The violence extended beyond interrogations behind closed doors, as security operatives opened fire on journalists covering the #EndBadGovernance protests. During these protests alone, perpetrators physically attacked multiple journalists. Reports and video clips showed policemen physically assaulting, intimidating, and violating the rights of journalists.
This abuse included News Central Television reporter Bernard Akede, whom police officers interrupted and harassed while he was reporting live from the Lekki Toll Gate area of Lagos state, disrupting the television station’s live broadcast.
In the FCT, police officers assaulted Premium Times reporter Yakubu Mohammed despite the fact that he wore a press jacket and identified himself as a journalist. Officers struck Yakubu with the butt of a gun, which caused a head injury, and damaged his camera. A policeman in Abuja also roughed up Jide Oyekunle, a Daily Independent Newspaper journalist, who serves as the chairman of the FCT chapter of the Nigeria Union of Journalists (NUJ). According to Oyekunle, the commissioner of police ordered the confiscation of his phone simply for covering the protest.
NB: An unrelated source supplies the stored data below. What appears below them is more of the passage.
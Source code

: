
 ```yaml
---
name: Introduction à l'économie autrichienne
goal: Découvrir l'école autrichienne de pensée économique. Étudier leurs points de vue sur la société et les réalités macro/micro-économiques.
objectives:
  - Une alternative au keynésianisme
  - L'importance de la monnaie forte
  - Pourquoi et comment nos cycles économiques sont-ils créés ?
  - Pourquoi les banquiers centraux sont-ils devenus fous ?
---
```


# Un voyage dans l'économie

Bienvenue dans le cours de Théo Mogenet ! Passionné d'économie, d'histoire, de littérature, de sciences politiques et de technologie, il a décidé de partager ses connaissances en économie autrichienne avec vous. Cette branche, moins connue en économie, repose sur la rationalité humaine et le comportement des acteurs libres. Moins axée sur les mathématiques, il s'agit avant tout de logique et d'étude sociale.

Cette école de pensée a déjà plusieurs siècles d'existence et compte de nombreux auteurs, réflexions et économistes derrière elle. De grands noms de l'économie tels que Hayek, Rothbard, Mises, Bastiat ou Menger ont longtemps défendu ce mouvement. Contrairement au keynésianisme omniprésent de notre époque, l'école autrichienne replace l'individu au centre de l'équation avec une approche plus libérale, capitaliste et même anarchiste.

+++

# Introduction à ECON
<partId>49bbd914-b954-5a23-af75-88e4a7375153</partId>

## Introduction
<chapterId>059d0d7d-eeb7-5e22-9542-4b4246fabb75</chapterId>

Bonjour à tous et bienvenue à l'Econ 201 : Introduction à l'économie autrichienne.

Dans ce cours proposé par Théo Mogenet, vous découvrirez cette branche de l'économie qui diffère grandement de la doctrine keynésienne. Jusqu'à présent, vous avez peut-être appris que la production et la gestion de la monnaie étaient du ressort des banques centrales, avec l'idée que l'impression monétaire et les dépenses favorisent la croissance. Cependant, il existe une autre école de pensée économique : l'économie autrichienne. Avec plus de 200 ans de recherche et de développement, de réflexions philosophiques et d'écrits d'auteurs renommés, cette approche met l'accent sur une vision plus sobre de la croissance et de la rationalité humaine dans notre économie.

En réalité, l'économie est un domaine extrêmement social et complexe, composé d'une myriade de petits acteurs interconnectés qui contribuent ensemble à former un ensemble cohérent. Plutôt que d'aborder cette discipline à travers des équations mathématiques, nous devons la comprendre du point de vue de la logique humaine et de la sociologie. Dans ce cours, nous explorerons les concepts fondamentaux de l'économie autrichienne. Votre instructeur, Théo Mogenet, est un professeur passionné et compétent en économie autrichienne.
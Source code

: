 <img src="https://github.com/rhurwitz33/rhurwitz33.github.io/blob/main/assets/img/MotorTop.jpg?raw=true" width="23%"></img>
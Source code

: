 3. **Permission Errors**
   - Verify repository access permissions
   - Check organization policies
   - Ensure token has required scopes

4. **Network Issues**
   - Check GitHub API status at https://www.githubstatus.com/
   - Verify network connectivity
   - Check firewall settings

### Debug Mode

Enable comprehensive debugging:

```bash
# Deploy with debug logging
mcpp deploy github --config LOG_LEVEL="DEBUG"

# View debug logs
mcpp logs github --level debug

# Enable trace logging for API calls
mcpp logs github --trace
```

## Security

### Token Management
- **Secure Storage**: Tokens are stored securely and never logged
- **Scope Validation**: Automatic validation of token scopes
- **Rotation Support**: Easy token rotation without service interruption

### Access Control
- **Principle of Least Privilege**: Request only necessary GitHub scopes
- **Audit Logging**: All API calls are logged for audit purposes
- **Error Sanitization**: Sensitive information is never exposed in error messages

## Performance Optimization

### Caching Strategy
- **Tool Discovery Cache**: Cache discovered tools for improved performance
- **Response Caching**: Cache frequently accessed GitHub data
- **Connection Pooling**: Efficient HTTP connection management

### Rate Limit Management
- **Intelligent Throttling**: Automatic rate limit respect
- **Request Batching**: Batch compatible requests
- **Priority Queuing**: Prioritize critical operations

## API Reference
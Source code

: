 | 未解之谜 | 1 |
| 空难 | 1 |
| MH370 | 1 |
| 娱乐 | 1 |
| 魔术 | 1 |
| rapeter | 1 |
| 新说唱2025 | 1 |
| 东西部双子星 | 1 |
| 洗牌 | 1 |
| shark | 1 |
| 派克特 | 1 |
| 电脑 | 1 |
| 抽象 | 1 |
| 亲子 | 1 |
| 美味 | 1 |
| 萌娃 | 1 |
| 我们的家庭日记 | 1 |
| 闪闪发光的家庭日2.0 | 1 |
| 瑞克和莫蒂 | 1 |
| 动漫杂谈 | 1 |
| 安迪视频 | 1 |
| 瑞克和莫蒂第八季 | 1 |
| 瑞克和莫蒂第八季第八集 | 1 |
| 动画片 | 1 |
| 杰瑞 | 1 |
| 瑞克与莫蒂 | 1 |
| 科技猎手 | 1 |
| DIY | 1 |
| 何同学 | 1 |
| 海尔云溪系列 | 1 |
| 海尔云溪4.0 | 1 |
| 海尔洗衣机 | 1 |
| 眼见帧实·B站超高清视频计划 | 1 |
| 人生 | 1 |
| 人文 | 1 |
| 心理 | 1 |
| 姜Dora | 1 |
Since president Tinubu’s assumption of office, there have been verified cases of at least 231 attacks on journalists, according to Press Attack Tracker (PAT), a project of the Centre for Journalism and Innovation Development (CJID) that tracks, verifies, and documents cases of press freedom violations.
What makes this current wave of repression particularly insidious is the shift from physical violence to the weaponisation of laws against journalists. The police and other state security agencies, such as the Department of State Services (DSS), increasingly act as private militias for powerful individuals and public officials who feel embarrassed by factual reporting. Reporters Without Borders (RSF) highlighted this trend in its latest press freedom index, warning that authorities are weaponising the Cybercrimes Act to silence dissent.
While Nigeria has made improvement in the latest RSF’s press freedom index by climbing to 112th position from 122nd, the country scored a mere 37 points out of 100 in the safety indicator.
“Vice President Shettima referred to your administration as ‘a friend of the media,’ it is time to match those words with action by holding those responsible for attacks to account,” press freedom groups wrote to President Tinubu in April.